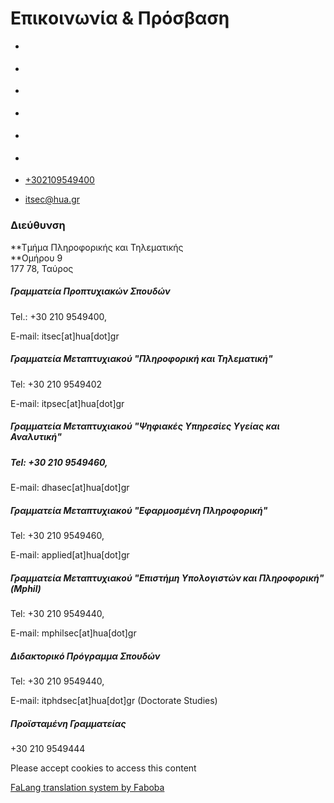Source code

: Επικοινωνία & Πρόσβαση
===============
                              

*   [](https://www.facebook.com/ditharokopio)
*   [](https://www.youtube.com/channel/UCEHkYirpXF1nSLxDCrfDZ4A)
*   [](https://www.linkedin.com/company/77699385)
*   [](https://www.instagram.com/dithua)

*   [](https://dit.hua.gr/index.php/el/department-gr/contact-access)
*   [](https://dit.hua.gr/index.php/en/department/contact-access)

*   [+302109549400](tel:+302109549400)
*   [itsec@hua.gr](mailto:itsec@hua.gr)

### Διεύθυνση

**Τμήμα Πληροφορικής και Τηλεματικής  
**Ομήρου 9   
177 78, Ταύρος

##### Γραμματεία Προπτυχιακών Σπουδών

Tel.: +30 210 9549400,

E-mail: itsec\[at\]hua\[dot\]gr

##### Γραμματεία Μεταπτυχιακού "Πληροφορική και Τηλεματική" 

Tel: +30 210 9549402

E-mail: itpsec\[at\]hua\[dot\]gr

##### Γραμματεία Μεταπτυχιακού "Ψηφιακές Υπηρεσίες Υγείας και Αναλυτική"

##### Tel: +30 210 9549460, 

E-mail: dhasec\[at\]hua\[dot\]gr

##### Γραμματεία Μεταπτυχιακού "Εφαρμοσμένη Πληροφορική"

Tel: +30 210 9549460,

E-mail: applied\[at\]hua\[dot\]gr

##### Γραμματεία Μεταπτυχιακού "Επιστήμη Υπολογιστών και Πληροφορική" (Mphil)

Tel: +30 210 9549440,

E-mail: mphilsec\[at\]hua\[dot\]gr

##### Διδακτορικό Πρόγραμμα Σπουδών

Tel: +30 210 9549440,

E-mail: itphdsec\[at\]hua\[dot\]gr (Doctorate Studies)

##### Προϊσταμένη Γραμματείας 

+30 210 9549444

Please accept cookies to access this content

[FaLang translation system by Faboba](http://www.faboba.com/ "Faboba : Création de composantJoomla")

[](https://dit.hua.gr/index.php/el/department-gr/contact-access#)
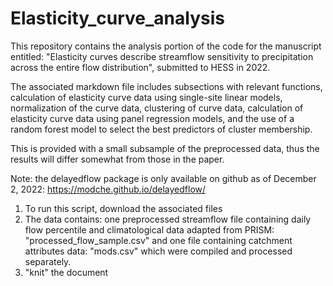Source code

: # Elasticity_curve_analysis
This repository contains the analysis portion of the code for the manuscript entitled: "Elasticity curves describe streamflow sensitivity to precipitation across the entire flow distribution", submitted to HESS in 2022. 

The associated markdown file includes subsections with relevant functions, calculation of elasticity curve data using single-site linear models, normalization of the curve data, clustering of curve data, calculation of elasticity curve data using panel regression models, and the use of a random forest model to select the best predictors of cluster membership.    

This is provided with a small subsample of the preprocessed data, thus the results will differ somewhat from those in the paper. 

Note: the delayedflow package is only available on github as of December 2, 2022: https://modche.github.io/delayedflow/

1. To run this script, download the associated files
2. The data contains: one preprocessed streamflow file containing daily flow percentile and climatological data adapted from PRISM: "processed_flow_sample.csv" and one file containing catchment attributes data: "mods.csv" which were compiled and processed separately. 
3. "knit" the document
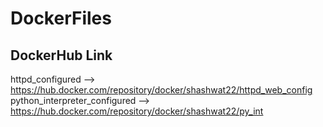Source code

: # DockerFiles

## DockerHub Link
httpd_configured --> https://hub.docker.com/repository/docker/shashwat22/httpd_web_config
python_interpreter_configured --> https://hub.docker.com/repository/docker/shashwat22/py_int
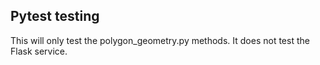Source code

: ## Pytest testing

This will only test the polygon_geometry.py methods.
It does not test the Flask service.
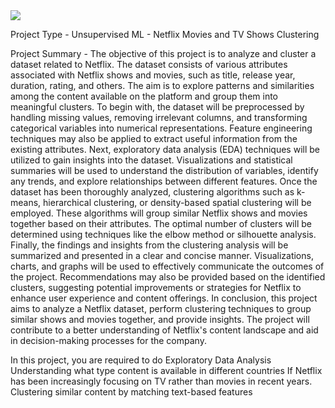 <img src="https://encrypted-tbn0.gstatic.com/images?q=tbn:ANd9GcThpQLselC0BpMngr7cRr9S5Zw9-Y9rNVznIQ&usqp=CAU">

Project Type - Unsupervised ML - Netflix Movies and TV Shows Clustering

Project Summary -
The objective of this project is to analyze and cluster a dataset related to Netflix. The dataset consists of various attributes associated with Netflix shows and movies, such as title, release year, duration, rating, and others. The aim is to explore patterns and similarities among the content available on the platform and group them into meaningful clusters.
To begin with, the dataset will be preprocessed by handling missing values, removing irrelevant columns, and transforming categorical variables into numerical representations. Feature engineering techniques may also be applied to extract useful information from the existing attributes.
Next, exploratory data analysis (EDA) techniques will be utilized to gain insights into the dataset. Visualizations and statistical summaries will be used to understand the distribution of variables, identify any trends, and explore relationships between different features.
Once the dataset has been thoroughly analyzed, clustering algorithms such as k-means, hierarchical clustering, or density-based spatial clustering will be employed. These algorithms will group similar Netflix shows and movies together based on their attributes. The optimal number of clusters will be determined using techniques like the elbow method or silhouette analysis.
Finally, the findings and insights from the clustering analysis will be summarized and presented in a clear and concise manner. Visualizations, charts, and graphs will be used to effectively communicate the outcomes of the project. Recommendations may also be provided based on the identified clusters, suggesting potential improvements or strategies for Netflix to enhance user experience and content offerings.
In conclusion, this project aims to analyze a Netflix dataset, perform clustering techniques to group similar shows and movies together, and provide insights. The project will contribute to a better understanding of Netflix's content landscape and aid in decision-making processes for the company.

In this project, you are required to do
Exploratory Data Analysis
Understanding what type content is available in different countries
If Netflix has been increasingly focusing on TV rather than movies in recent years.
Clustering similar content by matching text-based features
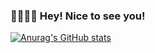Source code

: ### 👩‍💻👩‍🎨 Hey! Nice to see you!



<!--
**Kimi71Jedidiah/Kimi71Jedidiah** is a ✨ _special_ ✨ repository because its `README.md` (this file) appears on your GitHub profile.

Here are some ideas to get you started:

- 🔭 I’m currently working on ...
- 🌱 I’m currently learning ...
- 👯 I’m looking to collaborate on ...
- 🤔 I’m looking for help with ...
- 💬 Ask me about ...
- 📫 How to reach me: ...
- 😄 Pronouns: ...
- ⚡ Fun fact: ...
-->

[![Anurag's GitHub stats](https://github-readme-stats.vercel.app/api?username=Kimi71Jedidiah&show_icons=true&theme=tokyonight)](https://github.com/anuraghazra/github-readme-stats)
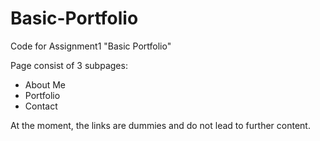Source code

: # Basic-Portfolio

Code for Assignment1 "Basic Portfolio"

Page consist of 3 subpages: 
  - About Me
  - Portfolio
  - Contact
  
At the moment, the links are dummies and do not lead to further content.
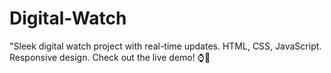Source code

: # Digital-Watch
"Sleek digital watch project with real-time updates. HTML, CSS, JavaScript. Responsive design. Check out the live demo! ⌚️🚀 
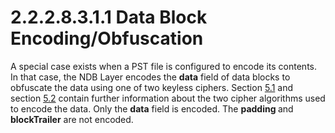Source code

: <html dir="LTR" xmlns:mshelp="http://msdn.microsoft.com/mshelp" xmlns:ddue="http://ddue.schemas.microsoft.com/authoring/2003/5" xmlns:xlink="http://www.w3.org/1999/xlink" xmlns:tool="http://www.microsoft.com/tooltip">
    <head>
        <meta http-equiv="Content-Type" content="text/html; CHARSET=utf-8"></meta>
        <meta name="save" content="history"></meta>
        <title>2.2.2.8.3.1.1 Data Block Encoding/Obfuscation</title>
        <xml>
            <mshelp:toctitle title="2.2.2.8.3.1.1 Data Block Encoding/Obfuscation"></mshelp:toctitle>
            <mshelp:rltitle title="[MS-PST]: Data Block Encoding/Obfuscation"></mshelp:rltitle>
            <mshelp:keyword index="A" term="27ffd5b2-bfac-466b-bc3f-96534c895758"></mshelp:keyword>
            <mshelp:attr name="DCSext.ContentType" value="open specification"></mshelp:attr>
            <mshelp:attr name="AssetID" value="27ffd5b2-bfac-466b-bc3f-96534c895758"></mshelp:attr>
            <mshelp:attr name="TopicType" value="kbRef"></mshelp:attr>
            <mshelp:attr name="DCSext.Title" value="[MS-PST]: Data Block Encoding/Obfuscation" />
        </xml>
    </head>
    <body>
        <div id="header">
            <h1 class="heading">2.2.2.8.3.1.1 Data Block Encoding/Obfuscation</h1>
        </div>
        <div id="mainSection">
            <div id="mainBody">
                <div id="allHistory" class="saveHistory"></div>
                <div id="sectionSection0" class="section" name="collapseableSection">
                    

<p>A special case exists when a PST file is configured to
encode its contents. In that case, the NDB Layer encodes the <b>data</b> field
of data blocks to obfuscate the data using one of two keyless ciphers. Section <a href="5faf4800-645d-49d1-9457-2ac40eb467bd.md">5.1</a> and section <a href="9979fc01-0a3e-496f-900f-a6a867951f23.md">5.2</a> contain further
information about the two cipher algorithms used to encode the data. Only the <b>data</b>
field is encoded. The <b>padding </b>and <b>blockTrailer</b> are not encoded.</p>
                </div>
            </div>
        </div>
    </body>
</html>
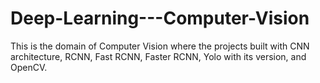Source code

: # Deep-Learning---Computer-Vision
This is the domain of Computer Vision where the projects built with CNN architecture, RCNN, Fast RCNN, Faster RCNN, Yolo with its version, and OpenCV.

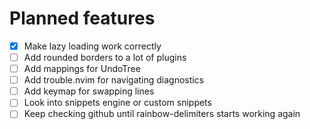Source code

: # Planned features

- [x] Make lazy loading work correctly
- [ ] Add rounded borders to a lot of plugins
- [ ] Add mappings for UndoTree
- [ ] Add trouble.nvim for navigating diagnostics
- [ ] Add keymap for swapping lines
- [ ] Look into snippets engine or custom snippets
- [ ] Keep checking github until rainbow-delimiters starts working again
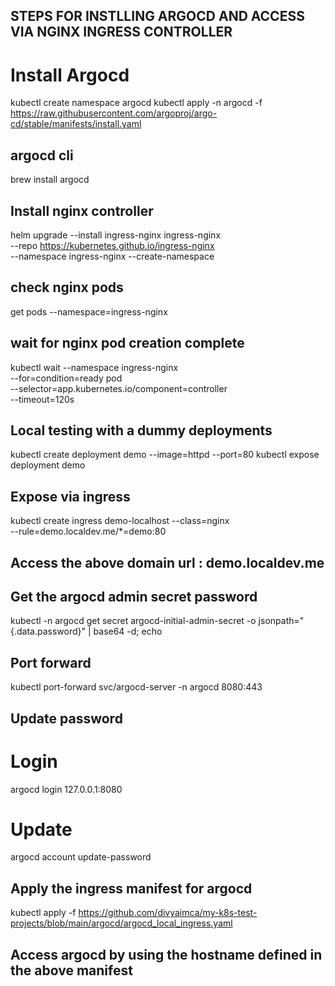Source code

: 
## STEPS FOR INSTLLING ARGOCD AND ACCESS VIA NGINX INGRESS CONTROLLER

# Install Argocd

kubectl create namespace argocd
kubectl apply -n argocd -f https://raw.githubusercontent.com/argoproj/argo-cd/stable/manifests/install.yaml


## argocd cli

brew install argocd 


## Install nginx controller

helm upgrade --install ingress-nginx ingress-nginx \
  --repo https://kubernetes.github.io/ingress-nginx \
  --namespace ingress-nginx --create-namespace
  
## check nginx pods

get pods --namespace=ingress-nginx

## wait for nginx pod creation complete 
kubectl wait --namespace ingress-nginx \
  --for=condition=ready pod \
  --selector=app.kubernetes.io/component=controller \
  --timeout=120s
  
## Local testing with a dummy deployments

kubectl create deployment demo --image=httpd --port=80
kubectl expose deployment demo

## Expose via ingress

kubectl create ingress demo-localhost --class=nginx \
  --rule=demo.localdev.me/*=demo:80
  
## Access the above domain url : demo.localdev.me

## Get the argocd admin secret password

kubectl -n argocd get secret argocd-initial-admin-secret -o jsonpath="{.data.password}" | base64 -d; echo

## Port forward

kubectl port-forward svc/argocd-server -n argocd 8080:443

## Update password

# Login

argocd login 127.0.0.1:8080

# Update

argocd account update-password

## Apply the ingress manifest for argocd

kubectl apply -f https://github.com/divyaimca/my-k8s-test-projects/blob/main/argocd/argocd_local_ingress.yaml

## Access argocd by using the hostname defined in the above manifest




  
  

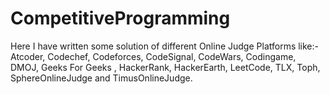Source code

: # CompetitiveProgramming
Here I have written some solution of different Online Judge Platforms like:- Atcoder, Codechef, Codeforces, CodeSignal, CodeWars, Codingame,  DMOJ, Geeks For Geeks , HackerRank, HackerEarth, LeetCode, TLX, Toph, SphereOnlineJudge and TimusOnlineJudge.
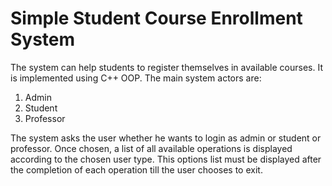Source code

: # Simple Student Course Enrollment System
The system can help students to register themselves in available courses. It is implemented using C++ OOP.
The main system actors are:
1. Admin
2. Student
3. Professor

The system asks the user whether he wants to login as admin or student or professor. Once chosen, a list of all available operations is displayed according to the chosen user type. This
options list must be displayed after the completion of each operation till the user chooses to exit.
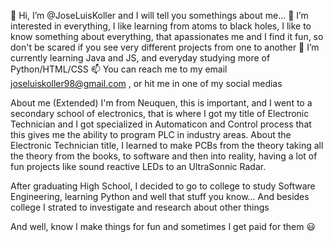 👋 Hi, I’m @JoseLuisKoller and I will tell you somethings about me...
👀 I’m interested in everything, I like learning from atoms to black holes, I like to know something about everything, that apassionates me and I find it fun, so don't be scared if you see very different projects from one to another
🌱 I’m currently learning Java and JS, and everyday studying more of Python/HTML/CSS
📫 You can reach me to my email joseluiskoller98@gmail.com , or hit me in one of my social medias

About me (Extended)
I'm from Neuquen, this is important, and I went to a secondary school of electronics, that is where I got my title of Electronic Technician and I got specialized in Automaticon and Control process 
that this gives me the ability to program PLC in industry areas. About the Electronic Technician title, I learned to make PCBs from the theory taking all the theory from the books, to software and then
into reality, having a lot of fun projects like sound reactive LEDs to an UltraSonnic Radar.

After graduating High School, I decided to go to college to study Software Engineering, learning Python and well that stuff you know... And besides college I strated to investigate and research about other things

And well, know I make things for fun and sometimes I get paid for them 😃
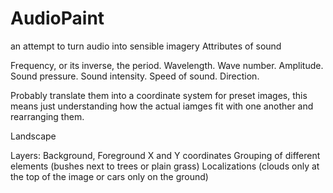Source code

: # AudioPaint
an attempt to turn audio into sensible imagery
Attributes of sound

Frequency, or its inverse, the period.
Wavelength.
Wave number.
Amplitude.
Sound pressure.
Sound intensity.
Speed of sound.
Direction.

Probably translate them into a coordinate system for preset images, this means just understanding how the actual iamges fit with one another and rearranging them.

Landscape

Layers: Background, Foreground
X and Y coordinates
Grouping of different elements (bushes next to trees or plain grass) 
Localizations (clouds only at the top of the image or cars only on the ground)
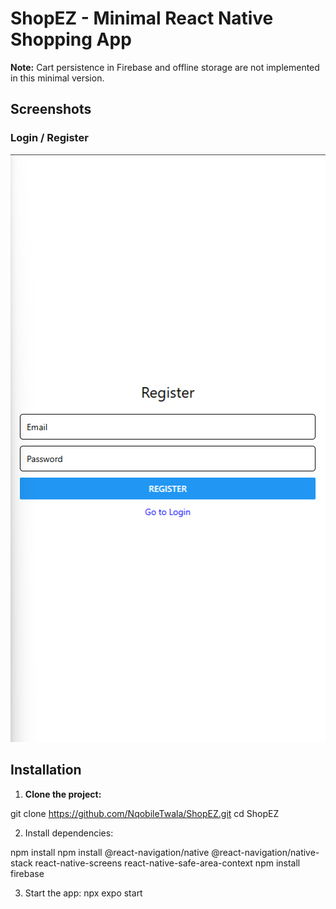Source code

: # ShopEZ - Minimal React Native Shopping App


**Note:** Cart persistence in Firebase and offline storage are not implemented in this minimal version.


## Screenshots

### Login / Register
![Register Screenshot](./screenshots/Register.png)


## Installation

1. **Clone the project:**

git clone https://github.com/NqobileTwala/ShopEZ.git
cd ShopEZ

2. Install dependencies:

npm install
npm install @react-navigation/native @react-navigation/native-stack react-native-screens react-native-safe-area-context
npm install firebase

3. Start the app:
 npx expo start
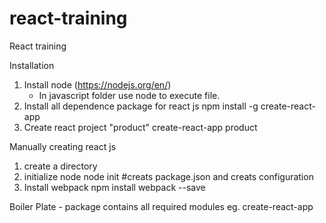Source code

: # react-training
React training

Installation
1. Install node (https://nodejs.org/en/)
    * In javascript folder use node <filename> to execute file.
2. Install all dependence package for react js
npm install -g create-react-app
3. Create react project "product"
create-react-app product


Manually creating react js
1. create a directory
2. initialize node 
    node init 
    #creats package.json and creats configuration
3. Install webpack
    npm install webpack --save


Boiler Plate - package contains all required modules
eg. create-react-app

|---|

- **WHAT IS BEING ASKED**:
Find the word "namespace" in the records. Copy every line it appears in.

- **ANSWER BELOW**:
kubectl create namespace argocd
  --namespace ingress-nginx --create-namespace
get pods --namespace=ingress-nginx
kubectl wait --namespace ingress-nginx \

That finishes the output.